The R word ... and my Reality

My heart hurts.
Not because of innocent people being maimed and killed by criminal thugs.
Not for the man kneeled into death by a criminal thug cop.
Not for the business owner who spent his life’s savings on opening a business, only to see it burned to the ground by evil anarchists.
No, my heart hurts because I’ve been blind.
My political leanings, my upper income status, my impatience with so much, and so many other personal roadblocks  have all blinded my heart to truly see each and every person as a human.
Though that human may do dastardly and evil acts, though that human may pander to a base they care nothing about, though that human may take advantage of social systems, I let my blinded heart not see that they too need God, they too need love and understanding.
My reality was sucker punched this past Sunday, listening to a message from TD Jakes.
I realized, yes, I do often look at a black man different through my white-person lenses,  instinctively judging, categorizing and yes... profiling.  
From my mouth, “I’m not racist.”  
From my heart, “yes you are” says God.

Today, thinking on all this, God whispered to me this thought:
I didn’t give my only Son as a living sacrifice for y’all to hate, to maim, to murder, to burn down.
I gave him to forgive us all and to love one another.
Friends, I for one, have not loved enough, I have not tried to understand enough, I have not sown peace and healing.  And all this was God’s truth in that sucker punch.

Racism. An incendiary subject. But one, truthfully we avoid, deny, hush. 
We live in vacuums of our own safety, teaching God’s grace but not the truth, Jakes said.
TD Jakes, an internationally renowned black pastor, in a recent interview said, “This isn’t about race. It’s about humanity. 
We need to love better, get out of our comfort zone and see that this is a human issue, he pleaded.  We need to speak up, and see the character of the heart , not the color of the skin.
And the painful truth - one that many whites - including me - want to silence and not believe is that there is systematic racism.  We must acknowledge this truth, and find out how we can fix it.
Carl Lenz, pastor of Hillsong East coast, said,  Yes, all lives matter, but you know what it’s also ok to say Black Lives matter!
And right now friends, whether justified here or not justified there, blacks as Jakes, said “we are bleeding.”     
We cannot discount their pain and their fear.
We must put aside our prejudices, show up, speak out, and prove we care about them, just like we care about any other human.   No matter your skin color, we must care about every human: white, black, brown.
In the end, we all want the same: to be heard, to be loved and to be treated fairly.

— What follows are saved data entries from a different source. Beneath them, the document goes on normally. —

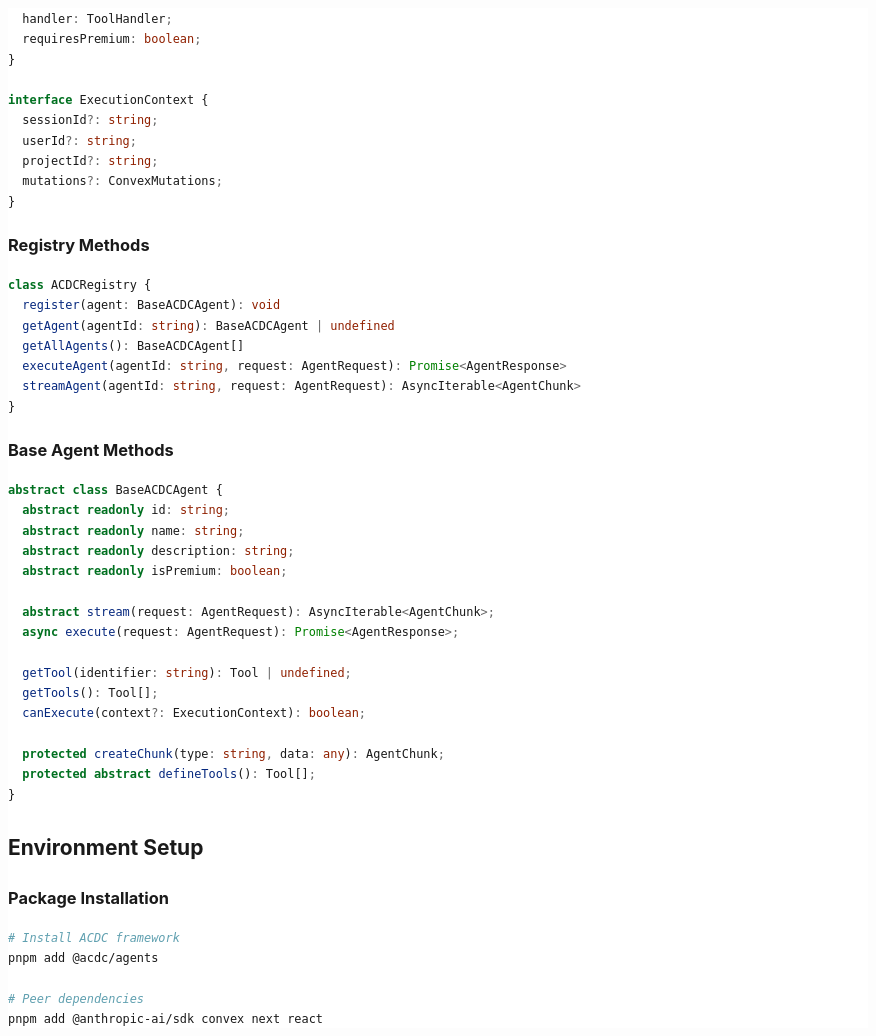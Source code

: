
 ```typescript
  handler: ToolHandler;
  requiresPremium: boolean;
}

interface ExecutionContext {
  sessionId?: string;
  userId?: string;
  projectId?: string;
  mutations?: ConvexMutations;
}
```

### Registry Methods

```typescript
class ACDCRegistry {
  register(agent: BaseACDCAgent): void
  getAgent(agentId: string): BaseACDCAgent | undefined
  getAllAgents(): BaseACDCAgent[]
  executeAgent(agentId: string, request: AgentRequest): Promise<AgentResponse>
  streamAgent(agentId: string, request: AgentRequest): AsyncIterable<AgentChunk>
}
```

### Base Agent Methods

```typescript
abstract class BaseACDCAgent {
  abstract readonly id: string;
  abstract readonly name: string;
  abstract readonly description: string;
  abstract readonly isPremium: boolean;
  
  abstract stream(request: AgentRequest): AsyncIterable<AgentChunk>;
  async execute(request: AgentRequest): Promise<AgentResponse>;
  
  getTool(identifier: string): Tool | undefined;
  getTools(): Tool[];
  canExecute(context?: ExecutionContext): boolean;
  
  protected createChunk(type: string, data: any): AgentChunk;
  protected abstract defineTools(): Tool[];
}
```

## Environment Setup

### Package Installation

```bash
# Install ACDC framework
pnpm add @acdc/agents

# Peer dependencies
pnpm add @anthropic-ai/sdk convex next react
```
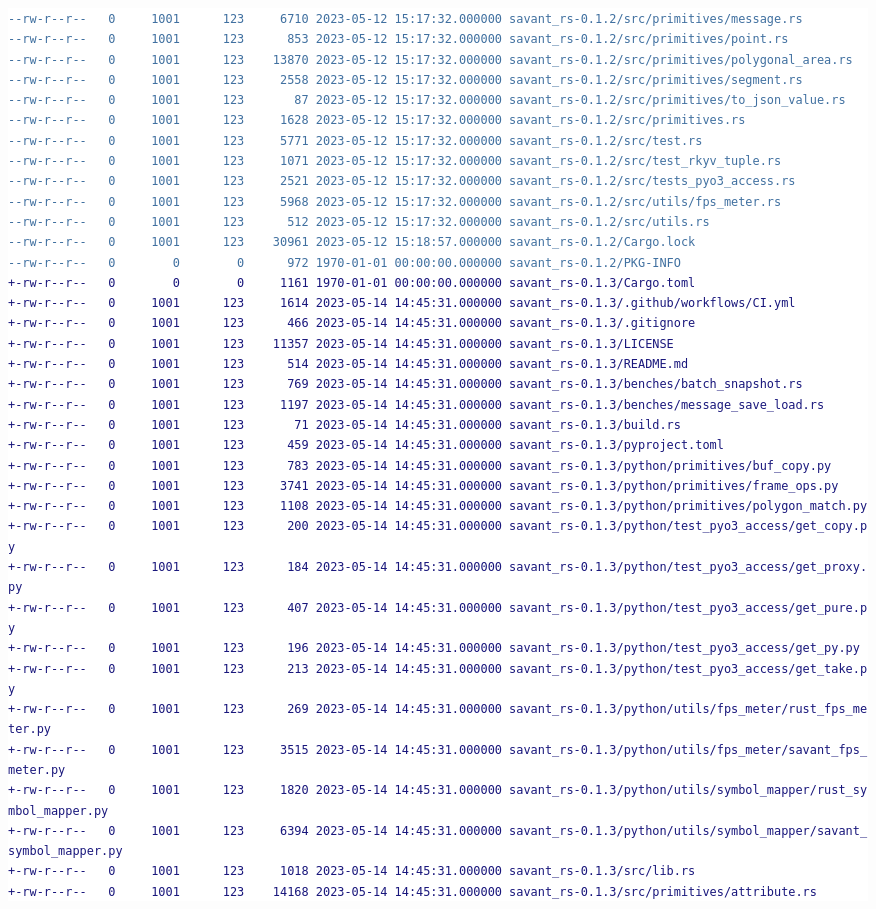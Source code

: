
 ```diff
--rw-r--r--   0     1001      123     6710 2023-05-12 15:17:32.000000 savant_rs-0.1.2/src/primitives/message.rs
--rw-r--r--   0     1001      123      853 2023-05-12 15:17:32.000000 savant_rs-0.1.2/src/primitives/point.rs
--rw-r--r--   0     1001      123    13870 2023-05-12 15:17:32.000000 savant_rs-0.1.2/src/primitives/polygonal_area.rs
--rw-r--r--   0     1001      123     2558 2023-05-12 15:17:32.000000 savant_rs-0.1.2/src/primitives/segment.rs
--rw-r--r--   0     1001      123       87 2023-05-12 15:17:32.000000 savant_rs-0.1.2/src/primitives/to_json_value.rs
--rw-r--r--   0     1001      123     1628 2023-05-12 15:17:32.000000 savant_rs-0.1.2/src/primitives.rs
--rw-r--r--   0     1001      123     5771 2023-05-12 15:17:32.000000 savant_rs-0.1.2/src/test.rs
--rw-r--r--   0     1001      123     1071 2023-05-12 15:17:32.000000 savant_rs-0.1.2/src/test_rkyv_tuple.rs
--rw-r--r--   0     1001      123     2521 2023-05-12 15:17:32.000000 savant_rs-0.1.2/src/tests_pyo3_access.rs
--rw-r--r--   0     1001      123     5968 2023-05-12 15:17:32.000000 savant_rs-0.1.2/src/utils/fps_meter.rs
--rw-r--r--   0     1001      123      512 2023-05-12 15:17:32.000000 savant_rs-0.1.2/src/utils.rs
--rw-r--r--   0     1001      123    30961 2023-05-12 15:18:57.000000 savant_rs-0.1.2/Cargo.lock
--rw-r--r--   0        0        0      972 1970-01-01 00:00:00.000000 savant_rs-0.1.2/PKG-INFO
+-rw-r--r--   0        0        0     1161 1970-01-01 00:00:00.000000 savant_rs-0.1.3/Cargo.toml
+-rw-r--r--   0     1001      123     1614 2023-05-14 14:45:31.000000 savant_rs-0.1.3/.github/workflows/CI.yml
+-rw-r--r--   0     1001      123      466 2023-05-14 14:45:31.000000 savant_rs-0.1.3/.gitignore
+-rw-r--r--   0     1001      123    11357 2023-05-14 14:45:31.000000 savant_rs-0.1.3/LICENSE
+-rw-r--r--   0     1001      123      514 2023-05-14 14:45:31.000000 savant_rs-0.1.3/README.md
+-rw-r--r--   0     1001      123      769 2023-05-14 14:45:31.000000 savant_rs-0.1.3/benches/batch_snapshot.rs
+-rw-r--r--   0     1001      123     1197 2023-05-14 14:45:31.000000 savant_rs-0.1.3/benches/message_save_load.rs
+-rw-r--r--   0     1001      123       71 2023-05-14 14:45:31.000000 savant_rs-0.1.3/build.rs
+-rw-r--r--   0     1001      123      459 2023-05-14 14:45:31.000000 savant_rs-0.1.3/pyproject.toml
+-rw-r--r--   0     1001      123      783 2023-05-14 14:45:31.000000 savant_rs-0.1.3/python/primitives/buf_copy.py
+-rw-r--r--   0     1001      123     3741 2023-05-14 14:45:31.000000 savant_rs-0.1.3/python/primitives/frame_ops.py
+-rw-r--r--   0     1001      123     1108 2023-05-14 14:45:31.000000 savant_rs-0.1.3/python/primitives/polygon_match.py
+-rw-r--r--   0     1001      123      200 2023-05-14 14:45:31.000000 savant_rs-0.1.3/python/test_pyo3_access/get_copy.py
+-rw-r--r--   0     1001      123      184 2023-05-14 14:45:31.000000 savant_rs-0.1.3/python/test_pyo3_access/get_proxy.py
+-rw-r--r--   0     1001      123      407 2023-05-14 14:45:31.000000 savant_rs-0.1.3/python/test_pyo3_access/get_pure.py
+-rw-r--r--   0     1001      123      196 2023-05-14 14:45:31.000000 savant_rs-0.1.3/python/test_pyo3_access/get_py.py
+-rw-r--r--   0     1001      123      213 2023-05-14 14:45:31.000000 savant_rs-0.1.3/python/test_pyo3_access/get_take.py
+-rw-r--r--   0     1001      123      269 2023-05-14 14:45:31.000000 savant_rs-0.1.3/python/utils/fps_meter/rust_fps_meter.py
+-rw-r--r--   0     1001      123     3515 2023-05-14 14:45:31.000000 savant_rs-0.1.3/python/utils/fps_meter/savant_fps_meter.py
+-rw-r--r--   0     1001      123     1820 2023-05-14 14:45:31.000000 savant_rs-0.1.3/python/utils/symbol_mapper/rust_symbol_mapper.py
+-rw-r--r--   0     1001      123     6394 2023-05-14 14:45:31.000000 savant_rs-0.1.3/python/utils/symbol_mapper/savant_symbol_mapper.py
+-rw-r--r--   0     1001      123     1018 2023-05-14 14:45:31.000000 savant_rs-0.1.3/src/lib.rs
+-rw-r--r--   0     1001      123    14168 2023-05-14 14:45:31.000000 savant_rs-0.1.3/src/primitives/attribute.rs
```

And friends, in the midst of this awful calamity, the lawless anarchist spreading fear,  and seemingly endless personal destruction, we -  especially the church, especially believers - at this moment in time have a chance to wipe away years of misconceptions, of hidden prejudices, and press reset.
To reset our minds, hearts and souls to really love one another.  
To see each and every human like God does:  as  a child to be loved.

I pray for forgiveness for my blinded past heart.  I pray that God continues to lift the scales from my eyes, and I see each human just like God does, and can love relentlessly just like my Father does.  And I pray all go to Jesus, to find the way to love more.

Peace, love and cheers to all humans!

1 comment:

  1. Beautiful post. You are just scratching the surface but I am so happy to see you acknowledge the pain of black and brown people, the systemic racism that has impacted them for 400+ years, your own racism, and a need to do better. I am working on this too. Would love to chat.